*** Opening PROVIDED DATA ***
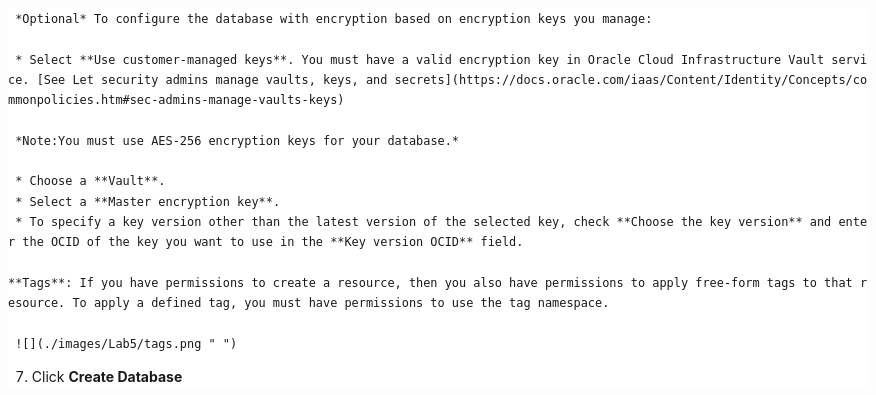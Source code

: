      *Optional* To configure the database with encryption based on encryption keys you manage:

     * Select **Use customer-managed keys**. You must have a valid encryption key in Oracle Cloud Infrastructure Vault service. [See Let security admins manage vaults, keys, and secrets](https://docs.oracle.com/iaas/Content/Identity/Concepts/commonpolicies.htm#sec-admins-manage-vaults-keys)

     *Note:You must use AES-256 encryption keys for your database.*

     * Choose a **Vault**.
     * Select a **Master encryption key**.
     * To specify a key version other than the latest version of the selected key, check **Choose the key version** and enter the OCID of the key you want to use in the **Key version OCID** field.

    **Tags**: If you have permissions to create a resource, then you also have permissions to apply free-form tags to that resource. To apply a defined tag, you must have permissions to use the tag namespace.

     ![](./images/Lab5/tags.png " ")

7. Click **Create Database**
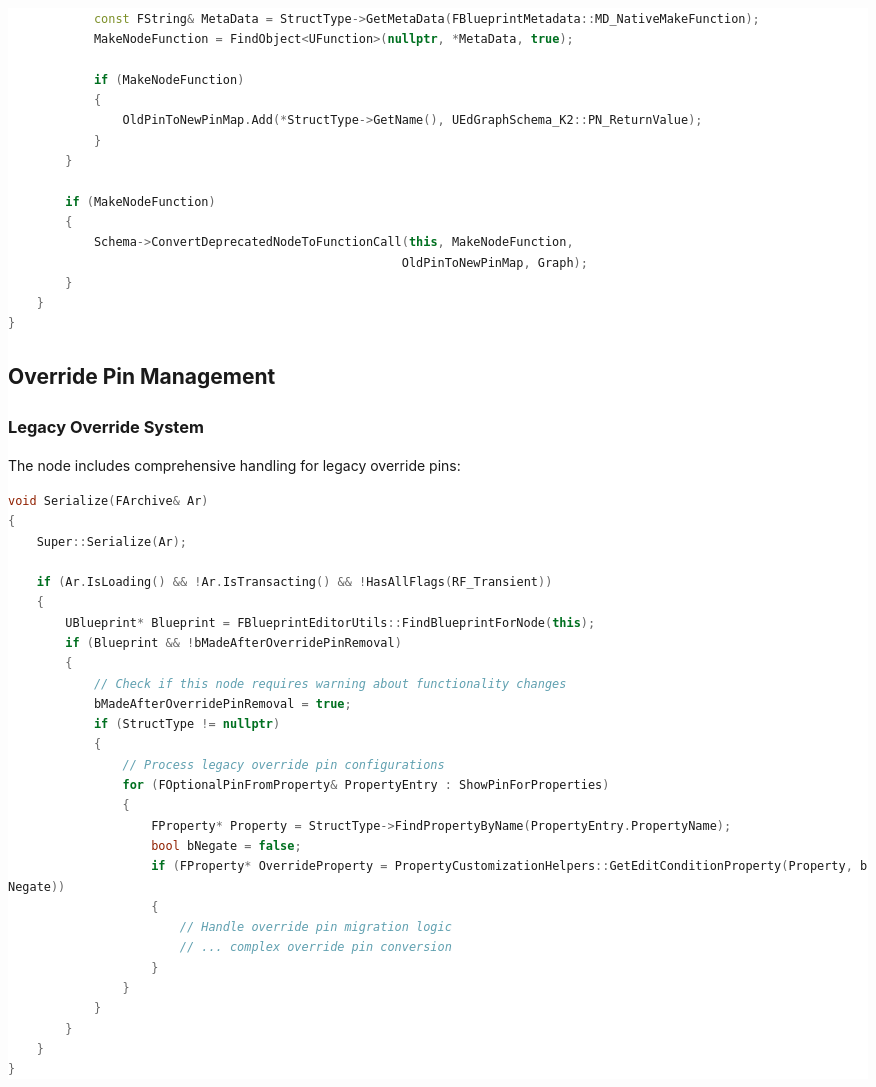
 ```cpp
            const FString& MetaData = StructType->GetMetaData(FBlueprintMetadata::MD_NativeMakeFunction);
            MakeNodeFunction = FindObject<UFunction>(nullptr, *MetaData, true);
            
            if (MakeNodeFunction)
            {
                OldPinToNewPinMap.Add(*StructType->GetName(), UEdGraphSchema_K2::PN_ReturnValue);
            }
        }
        
        if (MakeNodeFunction)
        {
            Schema->ConvertDeprecatedNodeToFunctionCall(this, MakeNodeFunction, 
                                                       OldPinToNewPinMap, Graph);
        }
    }
}
```

## Override Pin Management

### Legacy Override System
The node includes comprehensive handling for legacy override pins:
```cpp
void Serialize(FArchive& Ar)
{
    Super::Serialize(Ar);
    
    if (Ar.IsLoading() && !Ar.IsTransacting() && !HasAllFlags(RF_Transient))
    {
        UBlueprint* Blueprint = FBlueprintEditorUtils::FindBlueprintForNode(this);
        if (Blueprint && !bMadeAfterOverridePinRemoval)
        {
            // Check if this node requires warning about functionality changes
            bMadeAfterOverridePinRemoval = true;
            if (StructType != nullptr)
            {
                // Process legacy override pin configurations
                for (FOptionalPinFromProperty& PropertyEntry : ShowPinForProperties)
                {
                    FProperty* Property = StructType->FindPropertyByName(PropertyEntry.PropertyName);
                    bool bNegate = false;
                    if (FProperty* OverrideProperty = PropertyCustomizationHelpers::GetEditConditionProperty(Property, bNegate))
                    {
                        // Handle override pin migration logic
                        // ... complex override pin conversion
                    }
                }
            }
        }
    }
}
```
*** Closing PROVIDED DATA ***
WHAT NEEDS TO BE DONE:
Filter the listing above so that only lines holding the word "bMadeAfterOverridePinRemoval" remain, and report those lines.

TASK OUTPUT:
        if (Blueprint && !bMadeAfterOverridePinRemoval)
            bMadeAfterOverridePinRemoval = true;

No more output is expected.